The data START

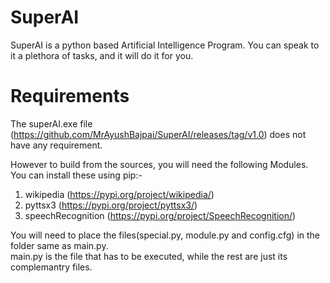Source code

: # SuperAI
SuperAI is a python based Artificial Intelligence Program. You can speak to it a plethora of tasks, and it will do it for you.

# Requirements
The superAI.exe file (https://github.com/MrAyushBajpai/SuperAI/releases/tag/v1.0) does not have any requirement. 

However to build from the sources, you will need the following Modules. You can install these using pip:-
1. wikipedia (https://pypi.org/project/wikipedia/)
2. pyttsx3 (https://pypi.org/project/pyttsx3/)
4. speechRecognition (https://pypi.org/project/SpeechRecognition/)  

You will need to place the files(special.py, module.py and config.cfg) in the folder same as main.py.  
main.py is the file that has to be executed, while the rest are just its complemantry files.  
  
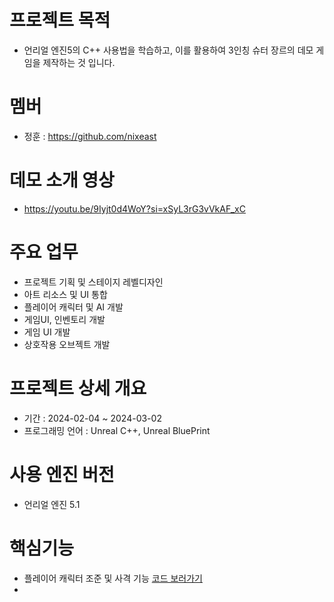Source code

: # 프로젝트 목적
- 언리얼 엔진5의 C++ 사용법을 학습하고, 이를 활용하여 3인칭 슈터 장르의 데모 게임을 제작하는 것 입니다.

# 멤버
- 정훈 : https://github.com/nixeast

# 데모 소개 영상
- https://youtu.be/9Iyjt0d4WoY?si=xSyL3rG3vVkAF_xC

# 주요 업무
- 프로젝트 기획 및 스테이지 레벨디자인
- 아트 리소스 및 UI 통합
- 플레이어 캐릭터 및 AI 개발
- 게임UI, 인벤토리 개발
- 게임 UI 개발
- 상호작용 오브젝트 개발

# 프로젝트 상세 개요
- 기간 : 2024-02-04 ~ 2024-03-02
- 프로그래밍 언어 : Unreal C++, Unreal BluePrint

# 사용 엔진 버전
- 언리얼 엔진 5.1

# 핵심기능
- 플레이어 캐릭터 조준 및 사격 기능 [코드 보러가기](https://github.com/nixeast/ProjectMS/blob/2cfd98d404b5902d36c088eb7d6d1ef14b1e663d/Source/ProjectMS/ProjectMSCharacter.cpp#L399)
- 

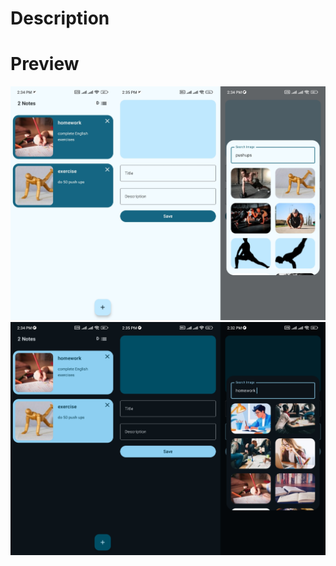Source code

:# Description
<p></p>

# Preview
<img   alt="Screenshot 2023-08-23 at 4 11 00 PM" src="IMG_20250625_224520.jpg">
<img   alt="Screenshot 2023-08-23 at 4 11 00 PM" src="IMG_20250625_224600.jpg">
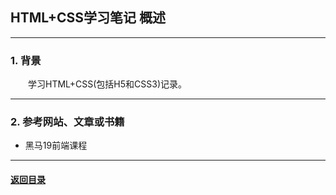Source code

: ## HTML+CSS学习笔记 概述
---
### 1. 背景

&emsp;&emsp;学习HTML+CSS(包括H5和CSS3)记录。

---
### 2. 参考网站、文章或书籍

+ 黑马19前端课程

---

#### [返回目录](./)
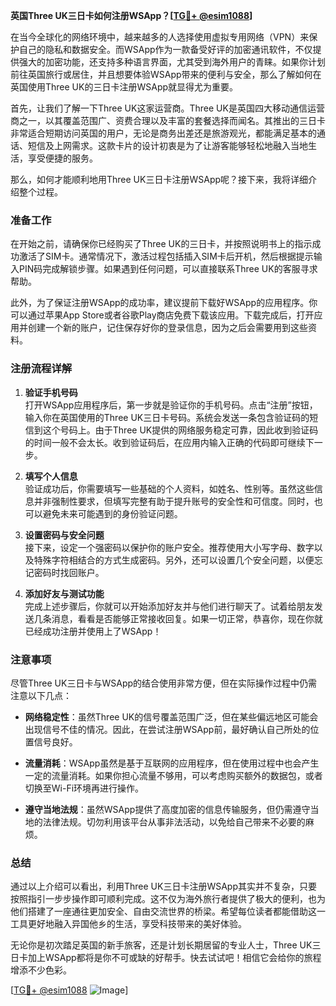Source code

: **英国Three UK三日卡如何注册WSApp？[[TG💪+ @esim1088](https://t.me/s/esim1088)]**

在当今全球化的网络环境中，越来越多的人选择使用虚拟专用网络（VPN）来保护自己的隐私和数据安全。而WSApp作为一款备受好评的加密通讯软件，不仅提供强大的加密功能，还支持多种语言界面，尤其受到海外用户的青睐。如果你计划前往英国旅行或居住，并且想要体验WSApp带来的便利与安全，那么了解如何在英国使用Three UK的三日卡注册WSApp就显得尤为重要。

首先，让我们了解一下Three UK这家运营商。Three UK是英国四大移动通信运营商之一，以其覆盖范围广、资费合理以及丰富的套餐选择而闻名。其推出的三日卡非常适合短期访问英国的用户，无论是商务出差还是旅游观光，都能满足基本的通话、短信及上网需求。这款卡片的设计初衷是为了让游客能够轻松地融入当地生活，享受便捷的服务。

那么，如何才能顺利地用Three UK三日卡注册WSApp呢？接下来，我将详细介绍整个过程。

### 准备工作

在开始之前，请确保你已经购买了Three UK的三日卡，并按照说明书上的指示成功激活了SIM卡。通常情况下，激活过程包括插入SIM卡后开机，然后根据提示输入PIN码完成解锁步骤。如果遇到任何问题，可以直接联系Three UK的客服寻求帮助。

此外，为了保证注册WSApp的成功率，建议提前下载好WSApp的应用程序。你可以通过苹果App Store或者谷歌Play商店免费下载该应用。下载完成后，打开应用并创建一个新的账户，记住保存好你的登录信息，因为之后会需要用到这些资料。

### 注册流程详解

1. **验证手机号码**  
   打开WSApp应用程序后，第一步就是验证你的手机号码。点击“注册”按钮，输入你在英国使用的Three UK三日卡号码。系统会发送一条包含验证码的短信到这个号码上。由于Three UK提供的网络服务稳定可靠，因此收到验证码的时间一般不会太长。收到验证码后，在应用内输入正确的代码即可继续下一步。

2. **填写个人信息**  
   验证成功后，你需要填写一些基础的个人资料，如姓名、性别等。虽然这些信息并非强制性要求，但填写完整有助于提升账号的安全性和可信度。同时，也可以避免未来可能遇到的身份验证问题。

3. **设置密码与安全问题**  
   接下来，设定一个强密码以保护你的账户安全。推荐使用大小写字母、数字以及特殊字符相结合的方式生成密码。另外，还可以设置几个安全问题，以便忘记密码时找回账户。

4. **添加好友与测试功能**  
   完成上述步骤后，你就可以开始添加好友并与他们进行聊天了。试着给朋友发送几条消息，看看是否能够正常接收回复。如果一切正常，恭喜你，现在你就已经成功注册并使用上了WSApp！

### 注意事项

尽管Three UK三日卡与WSApp的结合使用非常方便，但在实际操作过程中仍需注意以下几点：

- **网络稳定性**：虽然Three UK的信号覆盖范围广泛，但在某些偏远地区可能会出现信号不佳的情况。因此，在尝试注册WSApp前，最好确认自己所处的位置信号良好。
  
- **流量消耗**：WSApp虽然是基于互联网的应用程序，但在使用过程中也会产生一定的流量消耗。如果你担心流量不够用，可以考虑购买额外的数据包，或者切换至Wi-Fi环境再进行操作。

- **遵守当地法规**：虽然WSApp提供了高度加密的信息传输服务，但仍需遵守当地的法律法规。切勿利用该平台从事非法活动，以免给自己带来不必要的麻烦。

### 总结

通过以上介绍可以看出，利用Three UK三日卡注册WSApp其实并不复杂，只要按照指引一步步操作即可顺利完成。这不仅为海外旅行者提供了极大的便利，也为他们搭建了一座通往更加安全、自由交流世界的桥梁。希望每位读者都能借助这一工具更好地融入异国他乡的生活，享受科技带来的美好体验。

无论你是初次踏足英国的新手旅客，还是计划长期居留的专业人士，Three UK三日卡加上WSApp都将是你不可或缺的好帮手。快去试试吧！相信它会给你的旅程增添不少色彩。

[[TG💪+ @esim1088](https://t.me/s/esim1088) ![Image](https://i.postimg.cc/4NQfJmqS/Snipaste-2025-05-13-00-14-12.png)]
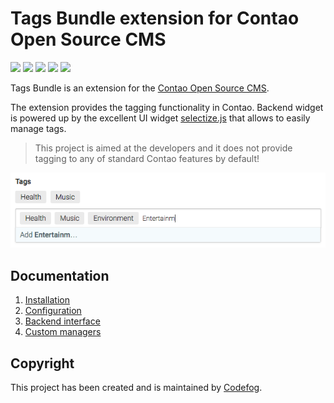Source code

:# Tags Bundle extension for Contao Open Source CMS

![](https://img.shields.io/packagist/v/codefog/tags-bundle.svg)
![](https://img.shields.io/packagist/l/codefog/tags-bundle.svg)
![](https://img.shields.io/packagist/dt/codefog/tags-bundle.svg)
[![](https://img.shields.io/travis/codefog/tags-bundle/master.svg?style=flat-square)](https://travis-ci.org/codefog/tags-bundle/)
[![](https://img.shields.io/coveralls/codefog/tags-bundle/master.svg?style=flat-square)](https://coveralls.io/github/codefog/tags-bundle)

Tags Bundle is an extension for the [Contao Open Source CMS](https://contao.org).

The extension provides the tagging functionality in Contao. Backend widget is powered up by the excellent
UI widget [selectize.js](https://github.com/selectize/selectize.js) that allows to easily manage tags.

> This project is aimed at the developers and it does not provide tagging to any of standard Contao 
  features by default!

![](docs/images/preview.png)

## Documentation

1. [Installation](docs/01-installation.md)
2. [Configuration](docs/02-config.md)
3. [Backend interface](docs/03-backend.md)
4. [Custom managers](docs/04-custom-manager.md)

## Copyright

This project has been created and is maintained by [Codefog](https://codefog.pl).
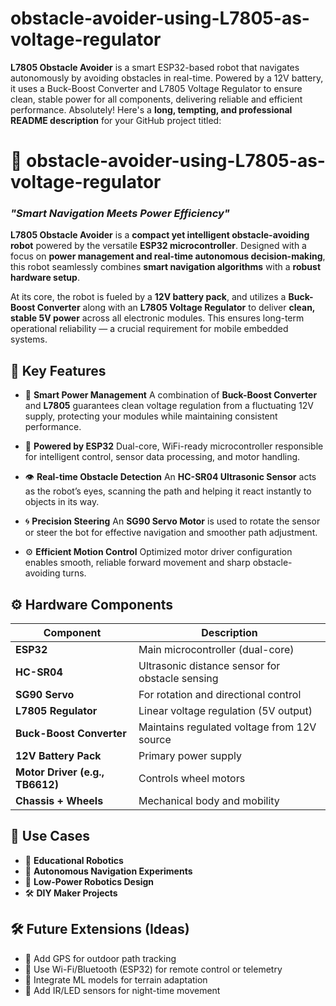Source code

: # obstacle-avoider-using-L7805-as-voltage-regulator
**L7805 Obstacle Avoider** is a smart ESP32-based robot that navigates autonomously by avoiding obstacles in real-time. Powered by a 12V battery, it uses a Buck-Boost Converter and L7805 Voltage Regulator to ensure clean, stable power for all components, delivering reliable and efficient performance.
Absolutely! Here's a **long, tempting, and professional README description** for your GitHub project titled:


# 🚗 obstacle-avoider-using-L7805-as-voltage-regulator

### *"Smart Navigation Meets Power Efficiency"*

**L7805 Obstacle Avoider** is a **compact yet intelligent obstacle-avoiding robot** powered by the versatile **ESP32 microcontroller**. Designed with a focus on **power management and real-time autonomous decision-making**, this robot seamlessly combines **smart navigation algorithms** with a **robust hardware setup**.

At its core, the robot is fueled by a **12V battery pack**, and utilizes a **Buck-Boost Converter** along with an **L7805 Voltage Regulator** to deliver **clean, stable 5V power** across all electronic modules. This ensures long-term operational reliability — a crucial requirement for mobile embedded systems.


## 🔧 Key Features

* 🔋 **Smart Power Management**
  A combination of **Buck-Boost Converter** and **L7805** guarantees clean voltage regulation from a fluctuating 12V supply, protecting your modules while maintaining consistent performance.

* 🧠 **Powered by ESP32**
  Dual-core, WiFi-ready microcontroller responsible for intelligent control, sensor data processing, and motor handling.

* 👁️ **Real-time Obstacle Detection**
  An **HC-SR04 Ultrasonic Sensor** acts as the robot’s eyes, scanning the path and helping it react instantly to objects in its way.

* 🌀 **Precision Steering**
  An **SG90 Servo Motor** is used to rotate the sensor or steer the bot for effective navigation and smoother path adjustment.

* ⚙️ **Efficient Motion Control**
  Optimized motor driver configuration enables smooth, reliable forward movement and sharp obstacle-avoiding turns.


## ⚙️ Hardware Components

| Component                       | Description                                     |
| ------------------------------- | ----------------------------------------------- |
| **ESP32**                       | Main microcontroller (dual-core)                |
| **HC-SR04**                     | Ultrasonic distance sensor for obstacle sensing |
| **SG90 Servo**                  | For rotation and directional control            |
| **L7805 Regulator**             | Linear voltage regulation (5V output)           |
| **Buck-Boost Converter**        | Maintains regulated voltage from 12V source     |
| **12V Battery Pack**            | Primary power supply                            |
| **Motor Driver (e.g., TB6612)** | Controls wheel motors                           |
| **Chassis + Wheels**            | Mechanical body and mobility                    |


## 🧪 Use Cases

* 🤖 **Educational Robotics**
* 🚧 **Autonomous Navigation Experiments**
* 🔋 **Low-Power Robotics Design**
* 🛠️ **DIY Maker Projects**


## 🛠 Future Extensions (Ideas)

* 🧭 Add GPS for outdoor path tracking
* 📶 Use Wi-Fi/Bluetooth (ESP32) for remote control or telemetry
* 🧠 Integrate ML models for terrain adaptation
* 🔦 Add IR/LED sensors for night-time movement



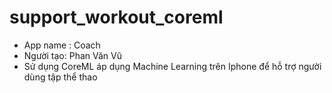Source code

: # support_workout_coreml
- App name : Coach
- Người tạo: Phan Văn Vũ
- Sử dụng CoreML áp dụng Machine Learning trên Iphone để hỗ trợ người dùng tập thể thao
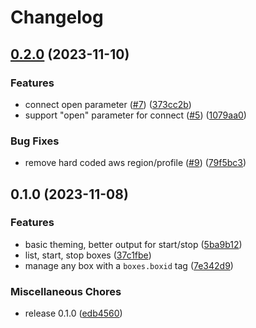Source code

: # Changelog

## [0.2.0](https://github.com/dwmkerr/boxes/compare/v0.1.0...v0.2.0) (2023-11-10)


### Features

* connect open parameter ([#7](https://github.com/dwmkerr/boxes/issues/7)) ([373cc2b](https://github.com/dwmkerr/boxes/commit/373cc2b4762289b927671108cfa69e83a98caf45))
* support "open" parameter for connect ([#5](https://github.com/dwmkerr/boxes/issues/5)) ([1079aa0](https://github.com/dwmkerr/boxes/commit/1079aa02b6012c7415ce502225fb3a4841f04a98))


### Bug Fixes

* remove hard coded aws region/profile ([#9](https://github.com/dwmkerr/boxes/issues/9)) ([79f5bc3](https://github.com/dwmkerr/boxes/commit/79f5bc3e23c2ac3489f7684f7d690e27e93cfef5))

## 0.1.0 (2023-11-08)


### Features

* basic theming, better output for start/stop ([5ba9b12](https://github.com/dwmkerr/boxes/commit/5ba9b1264b149dd4fa539ff462b3f8bef78c0fda))
* list, start, stop boxes ([37c1fbe](https://github.com/dwmkerr/boxes/commit/37c1fbed7e43114fabf5c3343d5a2ac73084e7ec))
* manage any box with a `boxes.boxid` tag ([7e342d9](https://github.com/dwmkerr/boxes/commit/7e342d91e11d8e561a1da840314a96f90fb452b0))


### Miscellaneous Chores

* release 0.1.0 ([edb4560](https://github.com/dwmkerr/boxes/commit/edb4560daf7409c85f3ed519eb6abbf08899857a))
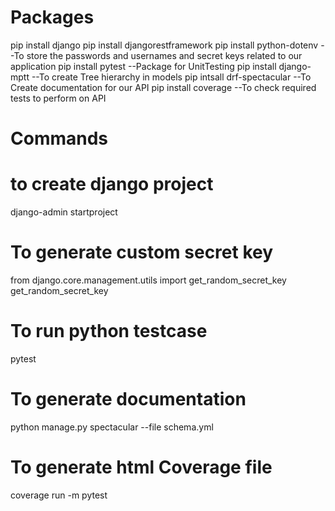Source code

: # Packages

pip install django
pip install djangorestframework
pip install python-dotenv --To store the passwords and usernames and secret keys related to our application
pip install pytest --Package for UnitTesting
pip install django-mptt --To create Tree hierarchy in models
pip intsall drf-spectacular --To Create documentation for our API
pip install coverage --To check required tests to perform on API

# Commands

# to create django project
django-admin startproject

# To generate custom secret key
from django.core.management.utils import get_random_secret_key
get_random_secret_key

# To run python testcase
pytest

# To generate documentation
python manage.py spectacular --file schema.yml

# To generate html Coverage file
coverage run -m pytest
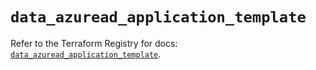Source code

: # `data_azuread_application_template`

Refer to the Terraform Registry for docs: [`data_azuread_application_template`](https://registry.terraform.io/providers/hashicorp/azuread/2.52.0/docs/data-sources/application_template).
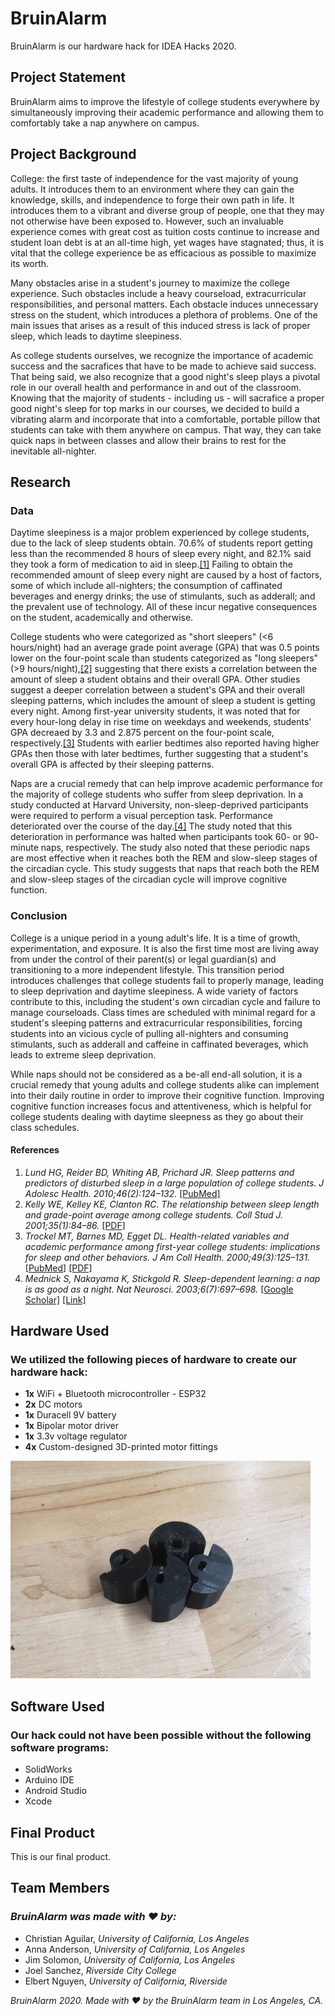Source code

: # BruinAlarm
BruinAlarm is our hardware hack for IDEA Hacks 2020.

## Project Statement
BruinAlarm aims to improve the lifestyle of college students everywhere by simultaneously improving their academic performance and allowing them to comfortably take a nap anywhere on campus.

## Project Background
College: the first taste of independence for the vast majority of young adults. It introduces them to an environment where they can gain the knowledge, skills, and independence to forge their own path in life. It introduces them to a vibrant and diverse group of people, one that they may not otherwise have been exposed to. However, such an invaluable experience comes with great cost as tuition costs continue to increase and student loan debt is at an all-time high, yet wages have stagnated; thus, it is vital that the college experience be as efficacious as possible to maximize its worth.

Many obstacles arise in a student's journey to maximize the college experience. Such obstacles include a heavy courseload, extracurricular responsibilities, and personal matters. Each obstacle induces unnecessary stress on the student, which introduces a plethora of problems. One of the main issues that arises as a result of this induced stress is lack of proper sleep, which leads to daytime sleepiness.

As college students ourselves, we recognize the importance of academic success and the sacrafices that have to be made to achieve said success. That being said, we also recognize that a good night's sleep plays a pivotal role in our overall health and performance in and out of the classroom. Knowing that the majority of students - including us - will sacrafice a proper good night's sleep for top marks in our courses, we decided to build a vibrating alarm and incorporate that into a comfortable, portable pillow that students can take with them anywhere on campus. That way, they can take quick naps in between classes and allow their brains to rest for the inevitable all-nighter.

## Research
### Data
Daytime sleepiness is a major problem experienced by college students, due to the lack of sleep students obtain. 70.6% of students report getting less than the recommended 8 hours of sleep every night, and 82.1% said they took a form of medication to aid in sleep.[[1]](https://www.sciencedirect.com/science/article/pii/S1054139X09002389) Failing to obtain the recommended amount of sleep every night are caused by a host of factors, some of which include all-nighters; the consumption of caffinated beverages and energy drinks; the use of stimulants, such as adderall; and the prevalent use of technology. All of these incur negative consequences on the student, academically and otherwise.

College students who were categorized as "short sleepers" (<6 hours/night) had an average grade point average (GPA) that was 0.5 points lower on the four-point scale than students categorized as "long sleepers" (>9 hours/night),[[2]](https://pdfs.semanticscholar.org/796b/c55a51c8b4c317378e54db310254c1c5eb39.pdf) suggesting that there exists a correlation between the amount of sleep a student obtains and their overall GPA. Other studies suggest a deeper correlation between a student's GPA and their overall sleeping patterns, which includes the amount of sleep a student is getting every night. Among first-year university students, it was noted that for every hour-long delay in rise time on weekdays and weekends, students' GPA decreaed by 3.3 and 2.875 percent on the four-point scale, respectively.[[3]](https://www.tandfonline.com/doi/pdf/10.1080/07448480009596294?needAccess=true) Students with earlier bedtimes also reported having higher GPAs then those with later bedtimes, further suggesting that a student's overall GPA is affected by their sleeping patterns.

Naps are a crucial remedy that can help improve academic performance for the majority of college students who suffer from sleep deprivation. In a study conducted at Harvard University, non-sleep-deprived participants were required to perform a visual perception task. Performance deteriorated over the course of the day.[[4]](https://www.nature.com/articles/nn1078) The study noted that this deterioration in performance was halted when participants took 60- or 90- minute naps, respectively. The study also noted that these periodic naps are most effective when it reaches both the REM and slow-sleep stages of the circadian cycle. This study suggests that naps that reach both the REM and slow-sleep stages of the circadian cycle will improve cognitive function.

### Conclusion
College is a unique period in a young adult's life. It is a time of growth, experimentation, and exposure. It is also the first time most are living away from under the control of their parent(s) or legal guardian(s) and transitioning to a more independent lifestyle. This transition period introduces challenges that college students fail to properly manage, leading to sleep deprivation and daytime sleepiness. A wide variety of factors contribute to this, including the student's own circadian cycle and failure to manage courseloads. Class times are scheduled with minimal regard for a student's sleeping patterns and extracurricular responsibilities, forcing students into an vicious cycle of pulling all-nighters and consuming stimulants, such as adderall and caffeine in caffinated beverages, which leads to extreme sleep deprivation.

While naps should not be considered as a be-all end-all solution, it is a crucial remedy that young adults and college students alike can implement into their daily routine in order to improve their cognitive function. Improving cognitive function increases focus and attentiveness, which is helpful for college students dealing with daytime sleepness as they go about their class schedules.

#### References
1. *Lund HG, Reider BD, Whiting AB, Prichard JR. Sleep patterns and predictors of disturbed sleep in a large population of college students. J Adolesc Health. 2010;46(2):124–132.* [[PubMed]](https://www.sciencedirect.com/science/article/pii/S1054139X09002389)
2. *Kelly WE, Kelley KE, Clanton RC. The relationship between sleep length and grade-point average among college students. Coll Stud J. 2001;35(1):84–86.* [[PDF]](https://pdfs.semanticscholar.org/796b/c55a51c8b4c317378e54db310254c1c5eb39.pdf)
3. *Trockel MT, Barnes MD, Egget DL. Health-related variables and academic performance among first-year college students: implications for sleep and other behaviors. J Am Coll Health. 2000;49(3):125–131.* [[PubMed]](https://www.tandfonline.com/doi/abs/10.1080/07448480009596294) [[PDF]](https://www.tandfonline.com/doi/pdf/10.1080/07448480009596294?needAccess=true)
4. *Mednick S, Nakayama K, Stickgold R. Sleep-dependent learning: a nap is as good as a night. Nat Neurosci. 2003;6(7):697–698.* [[Google Scholar]](https://scholar.google.com/scholar_lookup?journal=Nat+Neurosci&title=Sleep-dependent+learning:+a+nap+is+as+good+as+a+night&author=S+Mednick&author=K+Nakayama&author=R+Stickgold&volume=6&issue=7&publication_year=2003&pages=697-698&pmid=12819785&) [[Link]](https://www.nature.com/articles/nn1078)

## Hardware Used
### We utilized the following pieces of hardware to create our hardware hack:
- **1x** WiFi + Bluetooth microcontroller - ESP32
- **2x** DC motors
- **1x** Duracell 9V battery
- **1x** Bipolar motor driver
- **1x** 3.3v voltage regulator
- **4x** Custom-designed 3D-printed motor fittings

![Joel designed these 3D-printed motor fittings using SolidWorks.](assets/rsz_3d-printed-motor-fittings.jpg)

## Software Used
### Our hack could not have been possible without the following software programs:
- SolidWorks
- Arduino IDE
- Android Studio
- Xcode

## Final Product
This is our final product.

## Team Members
### *BruinAlarm was made with :heart: by:*
- Christian Aguilar, *University of California, Los Angeles*
- Anna Anderson, *University of California, Los Angeles*
- Jim Solomon, *University of California, Los Angeles*
- Joel Sanchez, *Riverside City College*
- Elbert Nguyen, *University of California, Riverside*

*BruinAlarm 2020. Made with :heart: by the BruinAlarm team in Los Angeles, CA.*
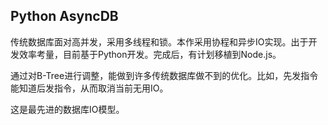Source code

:## Python AsyncDB
传统数据库面对高并发，采用多线程和锁。本作采用协程和异步IO实现。出于开发效率考量，目前基于Python开发。完成后，有计划移植到Node.js。

通过对B-Tree进行调整，能做到许多传统数据库做不到的优化。比如，先发指令能知道后发指令，从而取消当前无用IO。

这是最先进的数据库IO模型。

The data END

The lines from the start of the data through the line that contains "# Requirements" are to be returned exactly, please, with both ends included and every picture left out.

Source code

: # SuperAI
SuperAI is a python based Artificial Intelligence Program. You can speak to it a plethora of tasks, and it will do it for you.

# Requirements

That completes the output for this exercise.